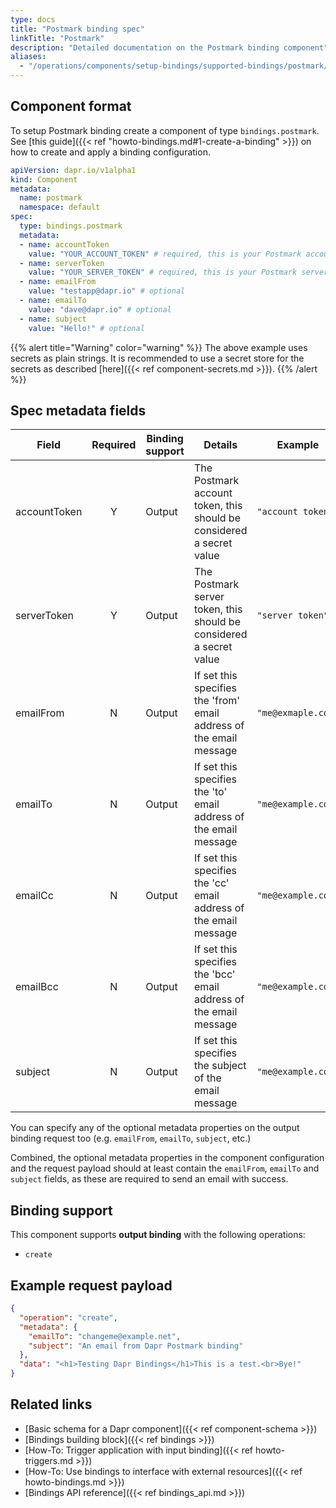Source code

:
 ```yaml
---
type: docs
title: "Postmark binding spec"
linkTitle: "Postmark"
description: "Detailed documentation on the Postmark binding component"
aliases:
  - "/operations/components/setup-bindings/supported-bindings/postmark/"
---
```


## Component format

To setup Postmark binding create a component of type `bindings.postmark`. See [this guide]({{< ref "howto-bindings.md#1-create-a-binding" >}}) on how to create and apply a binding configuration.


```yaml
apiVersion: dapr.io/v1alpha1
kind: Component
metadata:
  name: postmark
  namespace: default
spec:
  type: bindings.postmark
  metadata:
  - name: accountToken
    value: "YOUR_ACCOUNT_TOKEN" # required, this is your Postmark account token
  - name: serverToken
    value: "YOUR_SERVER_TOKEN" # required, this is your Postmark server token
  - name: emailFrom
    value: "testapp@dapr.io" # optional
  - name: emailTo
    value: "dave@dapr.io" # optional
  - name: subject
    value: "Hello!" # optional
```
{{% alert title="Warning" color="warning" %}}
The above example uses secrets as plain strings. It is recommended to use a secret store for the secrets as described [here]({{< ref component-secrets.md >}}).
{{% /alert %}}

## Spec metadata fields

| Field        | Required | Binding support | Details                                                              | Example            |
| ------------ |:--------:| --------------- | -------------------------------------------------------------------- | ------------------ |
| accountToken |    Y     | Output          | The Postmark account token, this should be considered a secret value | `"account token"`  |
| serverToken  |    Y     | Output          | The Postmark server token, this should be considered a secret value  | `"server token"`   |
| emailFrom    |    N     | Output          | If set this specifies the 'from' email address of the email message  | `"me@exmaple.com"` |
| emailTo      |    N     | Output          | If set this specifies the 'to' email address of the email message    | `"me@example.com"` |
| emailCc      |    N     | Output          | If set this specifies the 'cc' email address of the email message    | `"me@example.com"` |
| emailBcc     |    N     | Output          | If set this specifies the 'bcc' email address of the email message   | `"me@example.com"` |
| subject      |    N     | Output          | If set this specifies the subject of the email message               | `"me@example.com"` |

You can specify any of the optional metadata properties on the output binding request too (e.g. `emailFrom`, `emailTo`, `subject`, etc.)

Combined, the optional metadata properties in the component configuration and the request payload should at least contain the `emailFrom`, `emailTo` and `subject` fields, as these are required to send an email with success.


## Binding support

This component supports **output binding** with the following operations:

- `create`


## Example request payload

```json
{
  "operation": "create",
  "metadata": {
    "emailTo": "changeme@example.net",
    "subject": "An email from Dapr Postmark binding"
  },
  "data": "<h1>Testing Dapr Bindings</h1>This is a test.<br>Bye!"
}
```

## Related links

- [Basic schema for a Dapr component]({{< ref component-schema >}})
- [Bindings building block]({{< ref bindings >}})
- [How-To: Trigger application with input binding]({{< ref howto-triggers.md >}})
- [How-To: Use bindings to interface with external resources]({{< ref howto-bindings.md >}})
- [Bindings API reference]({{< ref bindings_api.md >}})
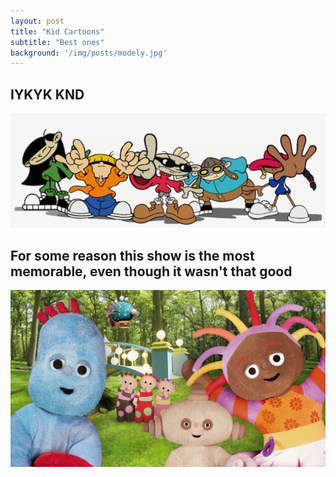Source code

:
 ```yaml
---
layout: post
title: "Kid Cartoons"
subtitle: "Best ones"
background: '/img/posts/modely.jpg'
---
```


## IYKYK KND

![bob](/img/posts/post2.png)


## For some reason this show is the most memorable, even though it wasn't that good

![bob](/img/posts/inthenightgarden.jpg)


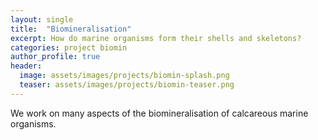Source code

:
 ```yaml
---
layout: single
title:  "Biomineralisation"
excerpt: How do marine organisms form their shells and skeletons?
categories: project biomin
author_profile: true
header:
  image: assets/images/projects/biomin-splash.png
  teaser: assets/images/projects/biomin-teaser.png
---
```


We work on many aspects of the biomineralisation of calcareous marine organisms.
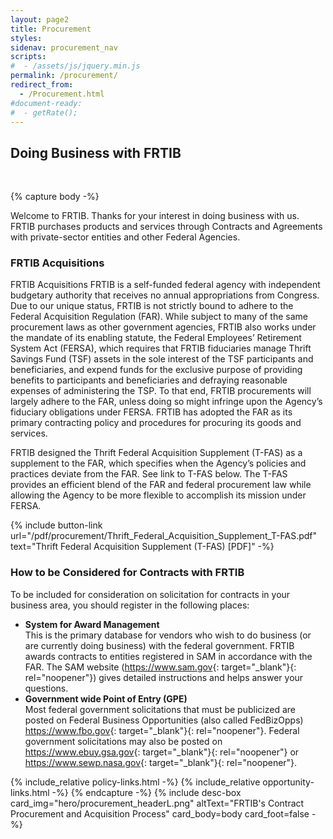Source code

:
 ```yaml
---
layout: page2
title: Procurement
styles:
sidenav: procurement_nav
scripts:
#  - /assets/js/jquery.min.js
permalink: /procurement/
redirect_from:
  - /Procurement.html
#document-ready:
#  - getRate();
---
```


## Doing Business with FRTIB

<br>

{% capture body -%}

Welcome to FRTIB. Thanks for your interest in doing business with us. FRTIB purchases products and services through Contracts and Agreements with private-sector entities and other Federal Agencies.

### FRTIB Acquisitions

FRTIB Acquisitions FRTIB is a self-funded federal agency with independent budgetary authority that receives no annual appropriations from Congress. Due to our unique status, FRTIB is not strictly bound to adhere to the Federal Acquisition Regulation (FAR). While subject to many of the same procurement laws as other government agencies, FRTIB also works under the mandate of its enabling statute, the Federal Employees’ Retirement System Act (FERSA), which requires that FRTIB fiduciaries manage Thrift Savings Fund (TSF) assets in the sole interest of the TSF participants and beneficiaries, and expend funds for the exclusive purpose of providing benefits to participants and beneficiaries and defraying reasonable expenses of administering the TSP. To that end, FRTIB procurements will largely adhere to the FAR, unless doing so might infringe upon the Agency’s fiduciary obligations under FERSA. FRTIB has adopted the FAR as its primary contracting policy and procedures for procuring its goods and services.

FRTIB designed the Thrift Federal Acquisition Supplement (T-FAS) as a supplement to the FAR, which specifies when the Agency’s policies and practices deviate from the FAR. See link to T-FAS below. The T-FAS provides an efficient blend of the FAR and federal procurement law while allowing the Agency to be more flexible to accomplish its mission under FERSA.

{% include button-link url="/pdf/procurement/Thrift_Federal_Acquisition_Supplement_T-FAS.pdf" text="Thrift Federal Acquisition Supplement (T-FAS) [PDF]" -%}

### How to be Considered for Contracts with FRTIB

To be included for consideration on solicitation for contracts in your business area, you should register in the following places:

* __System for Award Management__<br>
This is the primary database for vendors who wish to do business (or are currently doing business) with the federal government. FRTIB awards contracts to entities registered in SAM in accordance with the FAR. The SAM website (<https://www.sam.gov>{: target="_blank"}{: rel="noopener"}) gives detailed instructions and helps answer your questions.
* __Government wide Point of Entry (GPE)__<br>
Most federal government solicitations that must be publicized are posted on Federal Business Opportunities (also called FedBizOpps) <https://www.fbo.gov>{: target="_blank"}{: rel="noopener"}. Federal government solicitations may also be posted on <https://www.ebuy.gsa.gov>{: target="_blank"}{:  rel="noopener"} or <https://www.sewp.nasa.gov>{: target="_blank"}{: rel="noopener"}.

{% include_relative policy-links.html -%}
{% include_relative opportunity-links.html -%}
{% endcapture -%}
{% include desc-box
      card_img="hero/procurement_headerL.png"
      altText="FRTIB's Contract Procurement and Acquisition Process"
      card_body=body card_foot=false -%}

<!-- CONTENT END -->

**WHAT NEEDS TO BE DONE**
The lines to copy are those in the records above containing the word "value".

**EXERCISE RESULT**
    value: "YOUR_ACCOUNT_TOKEN" # required, this is your Postmark account token
    value: "YOUR_SERVER_TOKEN" # required, this is your Postmark server token
    value: "testapp@dapr.io" # optional
    value: "dave@dapr.io" # optional
    value: "Hello!" # optional
| accountToken |    Y     | Output          | The Postmark account token, this should be considered a secret value | `"account token"`  |
| serverToken  |    Y     | Output          | The Postmark server token, this should be considered a secret value  | `"server token"`   |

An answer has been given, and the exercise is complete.